- **TASK DETAILS**
Without any images, write the data out exactly as it appears.

(Dataset excerpts)
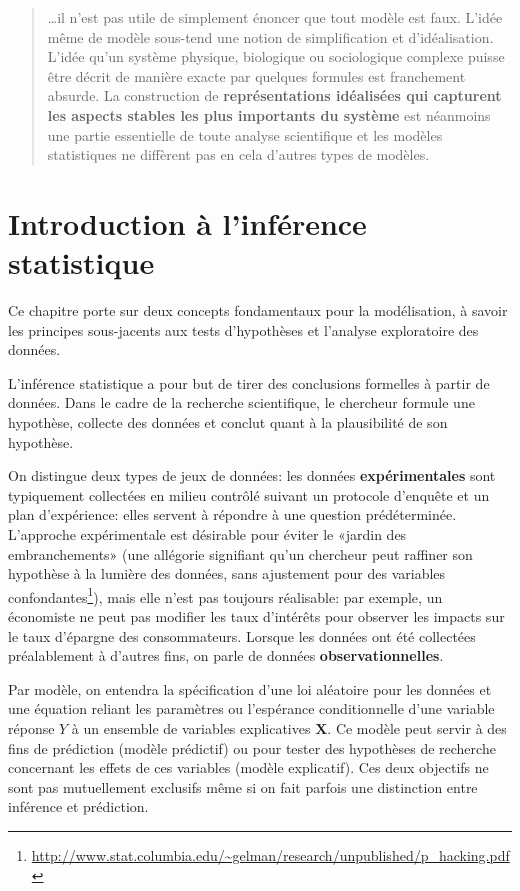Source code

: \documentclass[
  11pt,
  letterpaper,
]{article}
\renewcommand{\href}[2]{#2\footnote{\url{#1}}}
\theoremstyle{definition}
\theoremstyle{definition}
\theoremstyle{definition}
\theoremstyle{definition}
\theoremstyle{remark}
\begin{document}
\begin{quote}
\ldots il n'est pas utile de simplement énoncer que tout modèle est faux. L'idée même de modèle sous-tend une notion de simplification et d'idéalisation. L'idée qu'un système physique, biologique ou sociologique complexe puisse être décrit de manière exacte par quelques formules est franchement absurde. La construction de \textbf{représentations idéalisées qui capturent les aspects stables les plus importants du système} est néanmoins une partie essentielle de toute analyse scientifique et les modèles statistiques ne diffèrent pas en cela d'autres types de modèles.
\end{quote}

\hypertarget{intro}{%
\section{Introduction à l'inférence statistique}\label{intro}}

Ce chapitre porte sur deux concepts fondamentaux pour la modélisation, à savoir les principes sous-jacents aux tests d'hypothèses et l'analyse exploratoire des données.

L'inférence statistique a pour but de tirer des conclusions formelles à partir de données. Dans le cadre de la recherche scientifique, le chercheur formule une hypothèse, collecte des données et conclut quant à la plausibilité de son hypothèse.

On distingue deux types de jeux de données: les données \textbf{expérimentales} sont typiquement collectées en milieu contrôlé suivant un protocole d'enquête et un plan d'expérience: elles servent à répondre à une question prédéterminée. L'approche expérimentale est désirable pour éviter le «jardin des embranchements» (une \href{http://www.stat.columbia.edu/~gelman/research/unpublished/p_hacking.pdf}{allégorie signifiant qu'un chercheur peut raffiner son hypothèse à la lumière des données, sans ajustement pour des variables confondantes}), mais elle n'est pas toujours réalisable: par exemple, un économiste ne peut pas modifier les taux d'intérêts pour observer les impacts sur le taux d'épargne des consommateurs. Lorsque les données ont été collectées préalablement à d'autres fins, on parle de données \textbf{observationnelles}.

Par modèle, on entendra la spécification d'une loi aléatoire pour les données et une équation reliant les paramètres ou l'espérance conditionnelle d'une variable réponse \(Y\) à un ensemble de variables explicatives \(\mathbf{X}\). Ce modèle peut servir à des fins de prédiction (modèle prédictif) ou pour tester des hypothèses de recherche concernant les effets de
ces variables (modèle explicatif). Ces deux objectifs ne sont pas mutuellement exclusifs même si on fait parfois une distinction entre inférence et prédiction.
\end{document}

- **ANSWER TO THIS PROBLEM**
Source code

: \documentclass[
  11pt,
  letterpaper,
]{article}
\renewcommand{\href}[2]{#2\footnote{\url{#1}}}
\theoremstyle{definition}
\theoremstyle{definition}
\theoremstyle{definition}
\theoremstyle{definition}
\theoremstyle{remark}
\begin{document}
\begin{quote}
\ldots il n'est pas utile de simplement énoncer que tout modèle est faux. L'idée même de modèle sous-tend une notion de simplification et d'idéalisation. L'idée qu'un système physique, biologique ou sociologique complexe puisse être décrit de manière exacte par quelques formules est franchement absurde. La construction de \textbf{représentations idéalisées qui capturent les aspects stables les plus importants du système} est néanmoins une partie essentielle de toute analyse scientifique et les modèles statistiques ne diffèrent pas en cela d'autres types de modèles.
\end{quote}

\hypertarget{intro}{%
\section{Introduction à l'inférence statistique}\label{intro}}

Ce chapitre porte sur deux concepts fondamentaux pour la modélisation, à savoir les principes sous-jacents aux tests d'hypothèses et l'analyse exploratoire des données.

L'inférence statistique a pour but de tirer des conclusions formelles à partir de données. Dans le cadre de la recherche scientifique, le chercheur formule une hypothèse, collecte des données et conclut quant à la plausibilité de son hypothèse.

On distingue deux types de jeux de données: les données \textbf{expérimentales} sont typiquement collectées en milieu contrôlé suivant un protocole d'enquête et un plan d'expérience: elles servent à répondre à une question prédéterminée. L'approche expérimentale est désirable pour éviter le «jardin des embranchements» (une \href{http://www.stat.columbia.edu/~gelman/research/unpublished/p_hacking.pdf}{allégorie signifiant qu'un chercheur peut raffiner son hypothèse à la lumière des données, sans ajustement pour des variables confondantes}), mais elle n'est pas toujours réalisable: par exemple, un économiste ne peut pas modifier les taux d'intérêts pour observer les impacts sur le taux d'épargne des consommateurs. Lorsque les données ont été collectées préalablement à d'autres fins, on parle de données \textbf{observationnelles}.

Par modèle, on entendra la spécification d'une loi aléatoire pour les données et une équation reliant les paramètres ou l'espérance conditionnelle d'une variable réponse \(Y\) à un ensemble de variables explicatives \(\mathbf{X}\). Ce modèle peut servir à des fins de prédiction (modèle prédictif) ou pour tester des hypothèses de recherche concernant les effets de
ces variables (modèle explicatif). Ces deux objectifs ne sont pas mutuellement exclusifs même si on fait parfois une distinction entre inférence et prédiction.
\end{document}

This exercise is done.